The Republicans are resorting to brazen lying to present the legislation as a boon to “hard-working middle class Americans.” Typical is an op-ed column published Friday in the Washington Post by Orrin Hatch of Utah, the chairman of the Senate Finance Committee. “For too long, middle-class Americans have struggled with stagnant wages, sluggish labor markets and economic growth well below the historic average,” he writes. “It is time to pay attention to those Americans who have felt left behind in economic stagnation, by providing tax relief and economic opportunity.”
The line is that corporate America will use the trillions in tax savings to buy new equipment, build new factories, hire more workers and raise wages. This ignores the fact that US corporations already have access to cheap credit, are making bumper profits, and are sitting on trillions of dollars in cash. It also ignores the past record of tax cuts for big business, whether under Reagan or George W. Bush, which pushed up stocks and the wealth of the ruling elite while accelerating the destruction of jobs and working class living standards. The same lying pretext was used to justify Obama’s bailout of the banks.
In fact, the extra trillions will be used to buy more and bigger yachts, private planes, mansions, penthouses, private islands and gated communities and bribe more politicians to do the bidding of the oligarchs.
One indication of the two-faced character of the Democrats’ opposition is the fact that interest groups backed by Republican billionaires such as the Koch brothers and Sheldon Adelson have thus far spent almost $25 million on TV ads to promote the Republican tax plan, while Democratic groups have spent less than $5 million to oppose the plan.

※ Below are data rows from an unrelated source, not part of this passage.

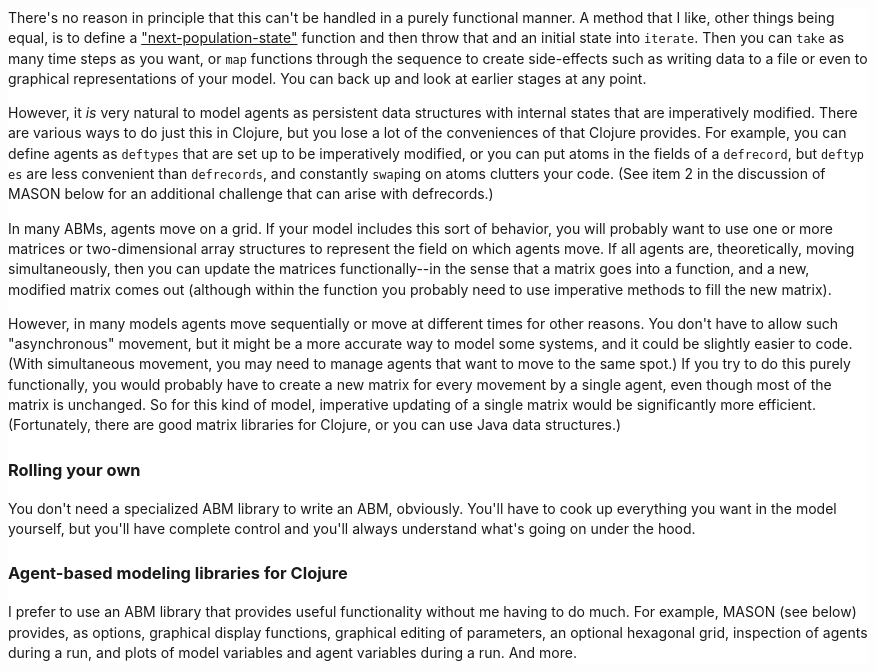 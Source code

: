 There's no reason in principle that this can't be handled in a purely
functional manner. A method that I like, other things being equal, is to
define a
["next-population-state"](https://github.com/mars0i/popco2/blob/master/src/popco/core/main.clj#L51)
function and then throw that and an initial state into `iterate`.  Then
you can `take` as many time steps as you want, or `map` functions
through the sequence to create side-effects such as writing data to a
file or even to graphical representations of your model.  You can
back up and look at earlier stages at any point.

However, it *is* very natural to model agents as persistent data
structures with internal states that are imperatively modified.  There
are various ways to do just this in Clojure, but you lose a lot of the
conveniences of that Clojure provides.  For example, you can define
agents as `deftypes` that are set up to be imperatively modified, or you
can put atoms in the fields of a `defrecord`, but `deftypes` are less
convenient than `defrecords`, and constantly `swap`ing on atoms
clutters your code.  (See item 2 in the discussion of MASON below for an
additional challenge that can arise with defrecords.)

In many ABMs, agents move on a grid.  If your model includes this
sort of behavior, you will probably want to use one or more matrices or
two-dimensional array structures to represent the field on which
agents move.  If all agents are, theoretically, moving simultaneously,
then you can update the matrices functionally--in the sense that a
matrix goes into a function, and a new, modified matrix comes out
(although within the function you probably need to use imperative
methods to fill the new matrix).

However, in many models agents move sequentially or move at different
times for other reasons.  You don't have to allow such "asynchronous"
movement, but it might be a more accurate way to model some systems, and
it could be slightly easier to code.  (With simultaneous movement, you
may need to manage agents that want to move to the same spot.)  If you
try to do this purely functionally, you would probably have to create a
new matrix for every movement by a single agent, even though most of the
matrix is unchanged. So for this kind of model, imperative updating of a
single matrix would be significantly more efficient.  (Fortunately, there are
good matrix libraries for Clojure, or you can use Java data structures.)

### Rolling your own

You don't need a specialized ABM library to write an ABM, obviously.
You'll have to cook up everything you want in the model yourself, but
you'll have complete control and you'll always understand what's going
on under the hood.  

### Agent-based modeling libraries for Clojure

I prefer to use an ABM library that provides useful
functionality without me having to do much.  For example, MASON (see
below) provides, as options, graphical display functions, graphical
editing of parameters, an optional hexagonal grid, inspection of agents
during a run, and plots of model variables and agent variables during a run.
And more.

An updated analysis of the House bill published Wednesday by the non-partisan Tax Policy Center spells out in detail how the tax overhaul is designed to sharply increase the wealth of the richest 5 percent, and especially the richest 1 percent and 0.1 percent, and vastly increase over the next decade the concentration of wealth at the very top.
Under the so-called “Tax Cuts and Jobs Act,” in 2018, taxpayers in the top 1 percent (with income above $730,000) will receive nearly 21 percent of the total tax cut, an average of about $37,000, or 2.5 percent of after-tax income.

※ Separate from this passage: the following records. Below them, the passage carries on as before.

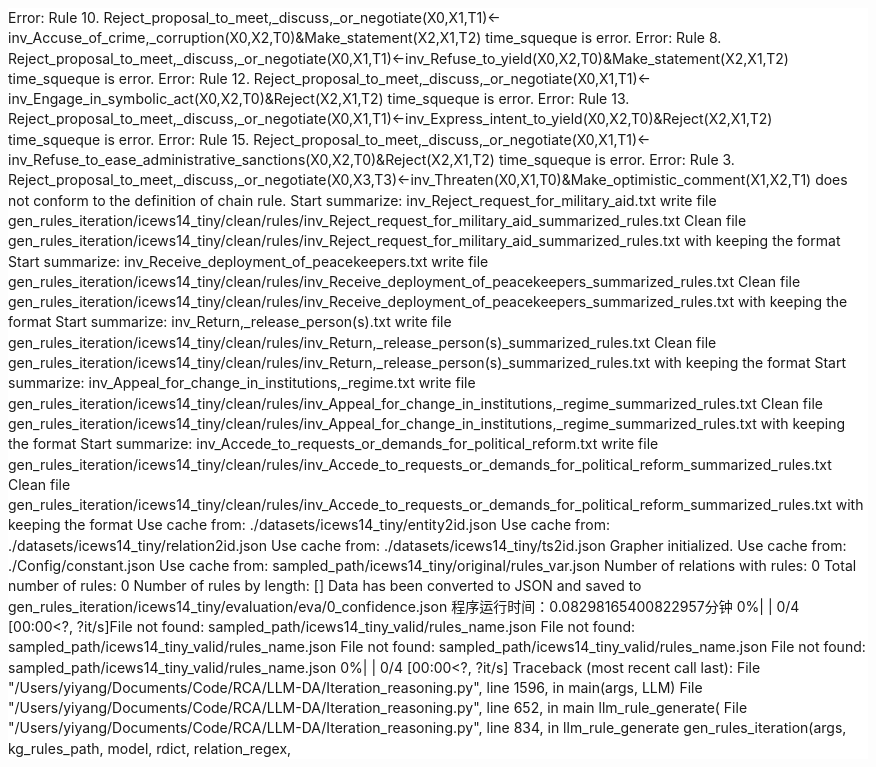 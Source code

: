 Error: Rule 10. Reject_proposal_to_meet,_discuss,_or_negotiate(X0,X1,T1)<-inv_Accuse_of_crime,_corruption(X0,X2,T0)&Make_statement(X2,X1,T2) time_squeque is error.
Error: Rule 8. Reject_proposal_to_meet,_discuss,_or_negotiate(X0,X1,T1)<-inv_Refuse_to_yield(X0,X2,T0)&Make_statement(X2,X1,T2) time_squeque is error.
Error: Rule 12. Reject_proposal_to_meet,_discuss,_or_negotiate(X0,X1,T1)<-inv_Engage_in_symbolic_act(X0,X2,T0)&Reject(X2,X1,T2) time_squeque is error.
Error: Rule 13. Reject_proposal_to_meet,_discuss,_or_negotiate(X0,X1,T1)<-inv_Express_intent_to_yield(X0,X2,T0)&Reject(X2,X1,T2) time_squeque is error.
Error: Rule 15. Reject_proposal_to_meet,_discuss,_or_negotiate(X0,X1,T1)<-inv_Refuse_to_ease_administrative_sanctions(X0,X2,T0)&Reject(X2,X1,T2) time_squeque is error.
Error: Rule 3. Reject_proposal_to_meet,_discuss,_or_negotiate(X0,X3,T3)<-inv_Threaten(X0,X1,T0)&Make_optimistic_comment(X1,X2,T1) does not conform to the definition of chain rule.
Start summarize:  inv_Reject_request_for_military_aid.txt
write file gen_rules_iteration/icews14_tiny/clean/rules/inv_Reject_request_for_military_aid_summarized_rules.txt
Clean file gen_rules_iteration/icews14_tiny/clean/rules/inv_Reject_request_for_military_aid_summarized_rules.txt with keeping the format
Start summarize:  inv_Receive_deployment_of_peacekeepers.txt
write file gen_rules_iteration/icews14_tiny/clean/rules/inv_Receive_deployment_of_peacekeepers_summarized_rules.txt
Clean file gen_rules_iteration/icews14_tiny/clean/rules/inv_Receive_deployment_of_peacekeepers_summarized_rules.txt with keeping the format
Start summarize:  inv_Return,_release_person(s).txt
write file gen_rules_iteration/icews14_tiny/clean/rules/inv_Return,_release_person(s)_summarized_rules.txt
Clean file gen_rules_iteration/icews14_tiny/clean/rules/inv_Return,_release_person(s)_summarized_rules.txt with keeping the format
Start summarize:  inv_Appeal_for_change_in_institutions,_regime.txt
write file gen_rules_iteration/icews14_tiny/clean/rules/inv_Appeal_for_change_in_institutions,_regime_summarized_rules.txt
Clean file gen_rules_iteration/icews14_tiny/clean/rules/inv_Appeal_for_change_in_institutions,_regime_summarized_rules.txt with keeping the format
Start summarize:  inv_Accede_to_requests_or_demands_for_political_reform.txt
write file gen_rules_iteration/icews14_tiny/clean/rules/inv_Accede_to_requests_or_demands_for_political_reform_summarized_rules.txt
Clean file gen_rules_iteration/icews14_tiny/clean/rules/inv_Accede_to_requests_or_demands_for_political_reform_summarized_rules.txt with keeping the format
Use cache from: ./datasets/icews14_tiny/entity2id.json
Use cache from: ./datasets/icews14_tiny/relation2id.json
Use cache from: ./datasets/icews14_tiny/ts2id.json
Grapher initialized.
Use cache from: ./Config/constant.json
Use cache from: sampled_path/icews14_tiny/original/rules_var.json
Number of relations with rules:  0
Total number of rules:  0
Number of rules by length:  []
Data has been converted to JSON and saved to gen_rules_iteration/icews14_tiny/evaluation/eva/0_confidence.json
程序运行时间：0.08298165400822957分钟
  0%|                                                                                 | 0/4 [00:00<?, ?it/s]File not found: sampled_path/icews14_tiny_valid/rules_name.json
File not found: sampled_path/icews14_tiny_valid/rules_name.json
File not found: sampled_path/icews14_tiny_valid/rules_name.json
File not found: sampled_path/icews14_tiny_valid/rules_name.json
  0%|                                                                                 | 0/4 [00:00<?, ?it/s]
Traceback (most recent call last):
  File "/Users/yiyang/Documents/Code/RCA/LLM-DA/Iteration_reasoning.py", line 1596, in <module>
    main(args, LLM)
  File "/Users/yiyang/Documents/Code/RCA/LLM-DA/Iteration_reasoning.py", line 652, in main
    llm_rule_generate(
  File "/Users/yiyang/Documents/Code/RCA/LLM-DA/Iteration_reasoning.py", line 834, in llm_rule_generate
    gen_rules_iteration(args, kg_rules_path, model, rdict, relation_regex,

Those in the top 5 percent income bracket, and especially the top 1 percent and top 0.1 percent, will get by far the biggest percentage gains in after-tax income. In other words, if you are among the very rich, the rate of increase you receive will be far higher than for the lower 95 percent. That means the plan is designed to widen the gap between the very rich and everybody else.

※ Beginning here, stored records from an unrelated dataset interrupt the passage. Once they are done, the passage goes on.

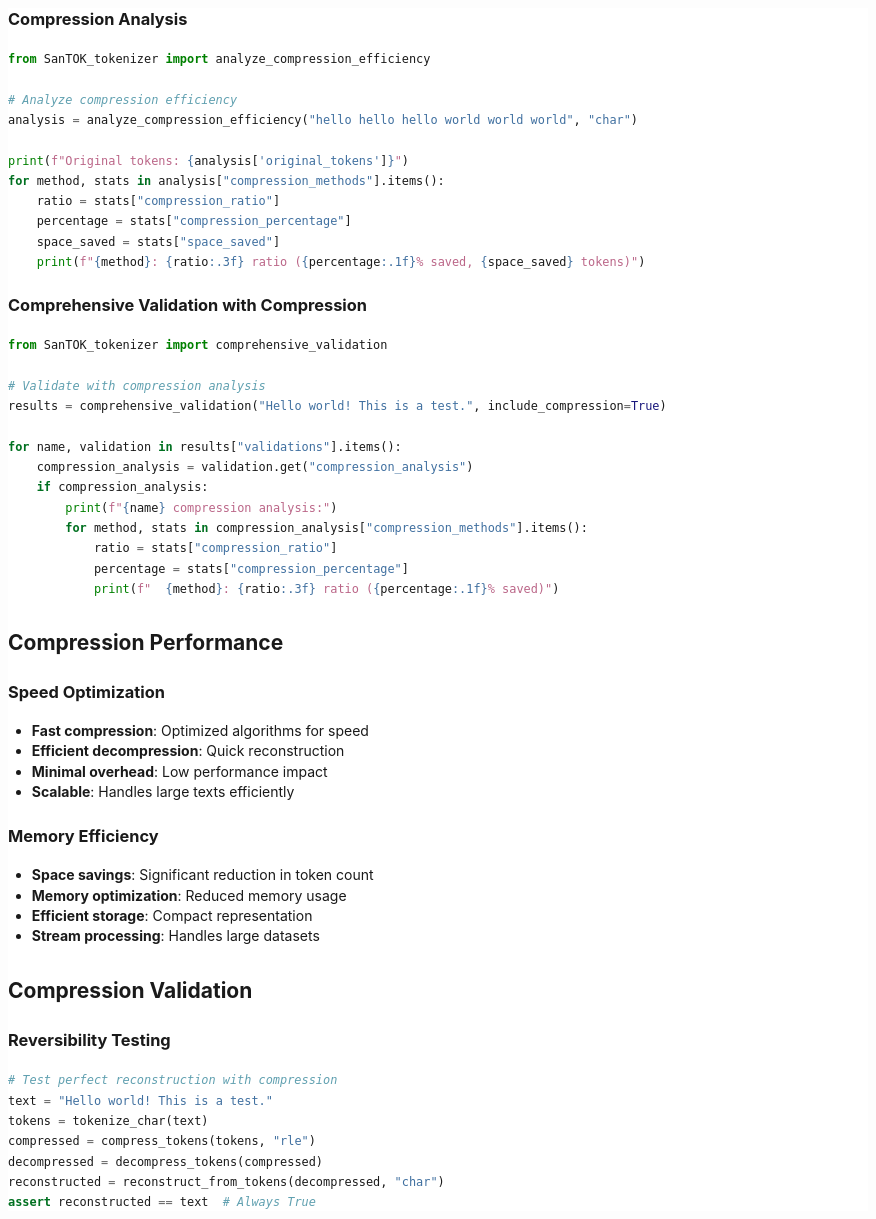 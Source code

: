 ### Compression Analysis
```python
from SanTOK_tokenizer import analyze_compression_efficiency

# Analyze compression efficiency
analysis = analyze_compression_efficiency("hello hello hello world world world", "char")

print(f"Original tokens: {analysis['original_tokens']}")
for method, stats in analysis["compression_methods"].items():
    ratio = stats["compression_ratio"]
    percentage = stats["compression_percentage"]
    space_saved = stats["space_saved"]
    print(f"{method}: {ratio:.3f} ratio ({percentage:.1f}% saved, {space_saved} tokens)")
```

### Comprehensive Validation with Compression
```python
from SanTOK_tokenizer import comprehensive_validation

# Validate with compression analysis
results = comprehensive_validation("Hello world! This is a test.", include_compression=True)

for name, validation in results["validations"].items():
    compression_analysis = validation.get("compression_analysis")
    if compression_analysis:
        print(f"{name} compression analysis:")
        for method, stats in compression_analysis["compression_methods"].items():
            ratio = stats["compression_ratio"]
            percentage = stats["compression_percentage"]
            print(f"  {method}: {ratio:.3f} ratio ({percentage:.1f}% saved)")
```

## Compression Performance

### Speed Optimization
- **Fast compression**: Optimized algorithms for speed
- **Efficient decompression**: Quick reconstruction
- **Minimal overhead**: Low performance impact
- **Scalable**: Handles large texts efficiently

### Memory Efficiency
- **Space savings**: Significant reduction in token count
- **Memory optimization**: Reduced memory usage
- **Efficient storage**: Compact representation
- **Stream processing**: Handles large datasets

## Compression Validation

### Reversibility Testing
```python
# Test perfect reconstruction with compression
text = "Hello world! This is a test."
tokens = tokenize_char(text)
compressed = compress_tokens(tokens, "rle")
decompressed = decompress_tokens(compressed)
reconstructed = reconstruct_from_tokens(decompressed, "char")
assert reconstructed == text  # Always True
```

In 2018, the top 20 percent of income earners will get 56.6 percent of the total federal tax cut. Within the top 10 percent, the 90-95 percent group will get 7.4 percent of the total, the 95-99 percent group will receive 14.8 percent, the top 1 percent will get 20.6 percent and the top 0.1 percent will receive 10 percent. In other words, within the richest 10 percent, the benefits are skewed dramatically to the richest of the rich.
One decade out, by 2027, the transfer of social wealth to the very rich will be even more pronounced. In 2027, taxpayers in the bottom two quintiles (those with income less than about $55,000) will see little change in their taxes, with a tax decrease of $10-$40. Taxpayers in the middle of the income distribution will see their after-tax incomes increase by only 0.4 percent. Taxpayers in the top 1 percent will receive nearly 50 percent of the total benefit.
Someone in the top 1 percent will get a break of $52,780. Someone in the top 0.1 percent will get a tax cut of $278,370.
In total, 12.8 million households will have a bigger tax bill in 2018 under the law, including more than three million earning between $48,600 and $86,100. By 2027, more than 11 million households in this income group will see their tax bills increase. Overall, by 2027, 47.5 million households, a quarter of the total, will have a tax increase.